### Task to complete
Where in the data does the word "SwiftUI" appear? Find those lines and copy them.

### Working data
*** Block opens ***

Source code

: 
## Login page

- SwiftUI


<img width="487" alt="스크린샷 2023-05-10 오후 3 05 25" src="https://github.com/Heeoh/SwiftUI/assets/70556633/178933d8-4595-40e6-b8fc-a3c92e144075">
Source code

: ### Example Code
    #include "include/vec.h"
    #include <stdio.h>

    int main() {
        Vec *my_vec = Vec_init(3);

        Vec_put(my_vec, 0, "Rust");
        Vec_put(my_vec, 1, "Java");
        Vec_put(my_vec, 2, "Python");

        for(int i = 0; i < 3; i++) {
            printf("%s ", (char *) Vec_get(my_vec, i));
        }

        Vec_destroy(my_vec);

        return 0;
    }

*** Block closes ***

### Answer
- SwiftUI
<img width="487" alt="스크린샷 2023-05-10 오후 3 05 25" src="https://github.com/Heeoh/SwiftUI/assets/70556633/178933d8-4595-40e6-b8fc-a3c92e144075">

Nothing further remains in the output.